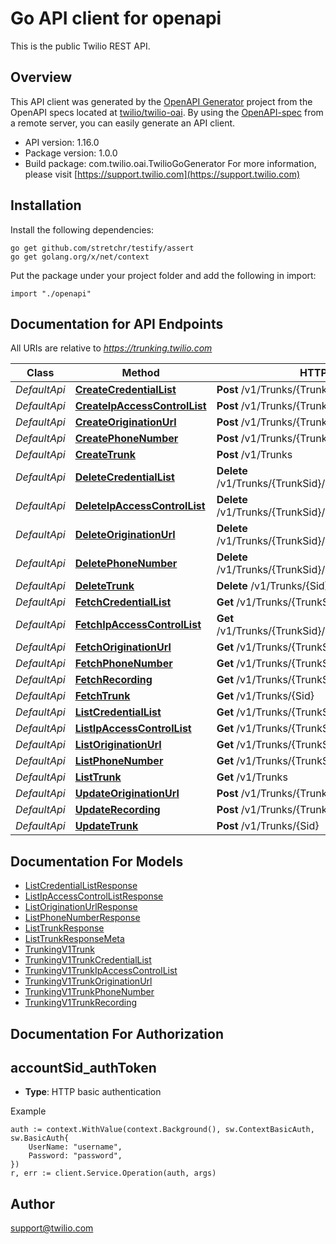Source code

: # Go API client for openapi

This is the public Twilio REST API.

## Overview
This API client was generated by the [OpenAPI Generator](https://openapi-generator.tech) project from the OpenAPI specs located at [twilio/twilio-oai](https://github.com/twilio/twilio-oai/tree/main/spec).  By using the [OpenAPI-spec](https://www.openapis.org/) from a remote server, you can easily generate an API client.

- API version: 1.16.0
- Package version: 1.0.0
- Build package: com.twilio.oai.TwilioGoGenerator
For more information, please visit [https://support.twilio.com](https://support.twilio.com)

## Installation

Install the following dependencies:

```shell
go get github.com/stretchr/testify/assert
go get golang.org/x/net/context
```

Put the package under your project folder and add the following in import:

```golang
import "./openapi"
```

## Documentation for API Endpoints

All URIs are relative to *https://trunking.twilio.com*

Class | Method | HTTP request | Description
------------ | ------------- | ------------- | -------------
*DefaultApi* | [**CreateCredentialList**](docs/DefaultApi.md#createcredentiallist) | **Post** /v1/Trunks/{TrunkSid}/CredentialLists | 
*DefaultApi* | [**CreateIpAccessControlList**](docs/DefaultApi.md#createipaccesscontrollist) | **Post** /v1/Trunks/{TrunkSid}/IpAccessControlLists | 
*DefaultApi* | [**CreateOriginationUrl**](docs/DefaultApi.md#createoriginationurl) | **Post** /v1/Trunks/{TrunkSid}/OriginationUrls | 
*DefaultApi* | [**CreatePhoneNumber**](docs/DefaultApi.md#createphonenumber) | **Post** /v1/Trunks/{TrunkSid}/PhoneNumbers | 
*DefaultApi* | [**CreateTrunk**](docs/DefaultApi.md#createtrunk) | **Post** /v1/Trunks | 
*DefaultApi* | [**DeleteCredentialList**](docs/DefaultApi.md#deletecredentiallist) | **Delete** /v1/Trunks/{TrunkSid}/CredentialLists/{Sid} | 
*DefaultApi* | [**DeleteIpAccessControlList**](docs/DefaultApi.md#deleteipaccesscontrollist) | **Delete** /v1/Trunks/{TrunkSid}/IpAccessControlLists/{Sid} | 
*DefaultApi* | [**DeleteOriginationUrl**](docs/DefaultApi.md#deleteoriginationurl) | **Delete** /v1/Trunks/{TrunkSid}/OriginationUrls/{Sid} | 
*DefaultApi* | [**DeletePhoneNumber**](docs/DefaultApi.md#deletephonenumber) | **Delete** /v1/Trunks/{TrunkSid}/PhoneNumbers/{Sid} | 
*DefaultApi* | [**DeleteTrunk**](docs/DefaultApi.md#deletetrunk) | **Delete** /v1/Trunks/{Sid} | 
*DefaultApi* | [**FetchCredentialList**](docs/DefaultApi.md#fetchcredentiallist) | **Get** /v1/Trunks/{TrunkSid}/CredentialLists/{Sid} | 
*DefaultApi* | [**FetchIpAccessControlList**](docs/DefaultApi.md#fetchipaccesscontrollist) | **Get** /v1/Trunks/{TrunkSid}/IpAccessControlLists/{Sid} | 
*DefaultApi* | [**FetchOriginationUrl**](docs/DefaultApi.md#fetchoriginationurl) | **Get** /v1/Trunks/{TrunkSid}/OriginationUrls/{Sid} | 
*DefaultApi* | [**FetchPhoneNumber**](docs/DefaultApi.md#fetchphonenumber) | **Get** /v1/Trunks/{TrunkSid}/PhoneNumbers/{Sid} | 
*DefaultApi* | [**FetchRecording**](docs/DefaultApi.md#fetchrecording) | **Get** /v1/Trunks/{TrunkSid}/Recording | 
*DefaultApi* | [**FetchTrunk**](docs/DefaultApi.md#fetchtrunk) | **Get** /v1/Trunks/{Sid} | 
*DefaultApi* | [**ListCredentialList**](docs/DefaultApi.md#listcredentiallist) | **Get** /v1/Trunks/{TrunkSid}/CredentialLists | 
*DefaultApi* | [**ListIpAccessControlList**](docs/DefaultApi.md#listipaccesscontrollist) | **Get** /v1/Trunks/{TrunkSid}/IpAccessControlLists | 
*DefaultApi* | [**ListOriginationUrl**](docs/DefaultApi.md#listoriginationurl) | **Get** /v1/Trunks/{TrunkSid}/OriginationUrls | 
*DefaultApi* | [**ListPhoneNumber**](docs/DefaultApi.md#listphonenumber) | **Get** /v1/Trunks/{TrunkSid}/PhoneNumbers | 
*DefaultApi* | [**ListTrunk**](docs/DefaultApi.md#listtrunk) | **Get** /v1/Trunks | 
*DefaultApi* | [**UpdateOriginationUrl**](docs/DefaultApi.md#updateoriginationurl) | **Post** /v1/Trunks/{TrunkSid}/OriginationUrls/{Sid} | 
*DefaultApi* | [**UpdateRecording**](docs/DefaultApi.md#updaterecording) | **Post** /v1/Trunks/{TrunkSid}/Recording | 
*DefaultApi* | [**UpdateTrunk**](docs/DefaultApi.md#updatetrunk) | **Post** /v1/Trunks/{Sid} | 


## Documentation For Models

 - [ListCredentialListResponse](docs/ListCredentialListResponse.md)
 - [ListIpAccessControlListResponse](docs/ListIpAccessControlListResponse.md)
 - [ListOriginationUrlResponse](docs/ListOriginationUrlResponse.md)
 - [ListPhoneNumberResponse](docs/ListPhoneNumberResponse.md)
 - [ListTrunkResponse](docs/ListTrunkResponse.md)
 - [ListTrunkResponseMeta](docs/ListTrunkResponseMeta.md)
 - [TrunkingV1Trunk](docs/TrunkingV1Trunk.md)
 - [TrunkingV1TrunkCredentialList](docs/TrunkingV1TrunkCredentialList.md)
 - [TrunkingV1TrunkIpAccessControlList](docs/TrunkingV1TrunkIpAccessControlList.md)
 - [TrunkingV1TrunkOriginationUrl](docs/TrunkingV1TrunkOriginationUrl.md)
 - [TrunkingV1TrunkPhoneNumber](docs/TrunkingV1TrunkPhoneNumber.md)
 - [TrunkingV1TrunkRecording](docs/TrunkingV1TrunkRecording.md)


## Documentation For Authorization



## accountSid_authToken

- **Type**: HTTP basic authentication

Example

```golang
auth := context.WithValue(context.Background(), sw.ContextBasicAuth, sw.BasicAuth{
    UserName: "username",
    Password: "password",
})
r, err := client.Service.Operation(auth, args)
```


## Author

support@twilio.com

=-=-=-=-=

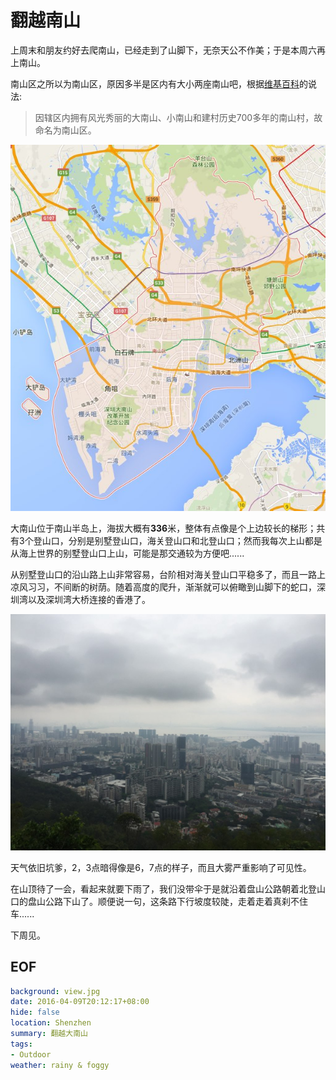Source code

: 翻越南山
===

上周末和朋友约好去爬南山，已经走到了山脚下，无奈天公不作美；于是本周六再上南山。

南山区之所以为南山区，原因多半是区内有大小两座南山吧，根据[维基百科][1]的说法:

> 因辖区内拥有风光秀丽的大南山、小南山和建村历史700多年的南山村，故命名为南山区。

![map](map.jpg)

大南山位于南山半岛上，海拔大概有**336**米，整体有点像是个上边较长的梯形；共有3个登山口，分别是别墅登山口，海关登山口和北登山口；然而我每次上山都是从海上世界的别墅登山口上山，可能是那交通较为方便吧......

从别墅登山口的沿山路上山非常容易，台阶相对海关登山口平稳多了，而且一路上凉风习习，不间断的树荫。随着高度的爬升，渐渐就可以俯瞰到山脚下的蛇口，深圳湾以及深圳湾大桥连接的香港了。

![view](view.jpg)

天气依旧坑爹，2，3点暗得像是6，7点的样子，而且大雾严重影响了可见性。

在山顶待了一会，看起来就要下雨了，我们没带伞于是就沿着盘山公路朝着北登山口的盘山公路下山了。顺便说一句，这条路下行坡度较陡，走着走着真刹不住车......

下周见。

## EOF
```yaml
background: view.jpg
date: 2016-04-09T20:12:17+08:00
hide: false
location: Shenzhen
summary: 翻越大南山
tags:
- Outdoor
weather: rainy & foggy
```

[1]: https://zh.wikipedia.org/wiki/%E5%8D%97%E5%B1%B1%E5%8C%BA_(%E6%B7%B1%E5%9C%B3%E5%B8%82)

=-=-=-=-=

The string "following" appears in how many lines above? Answer with the number only.

2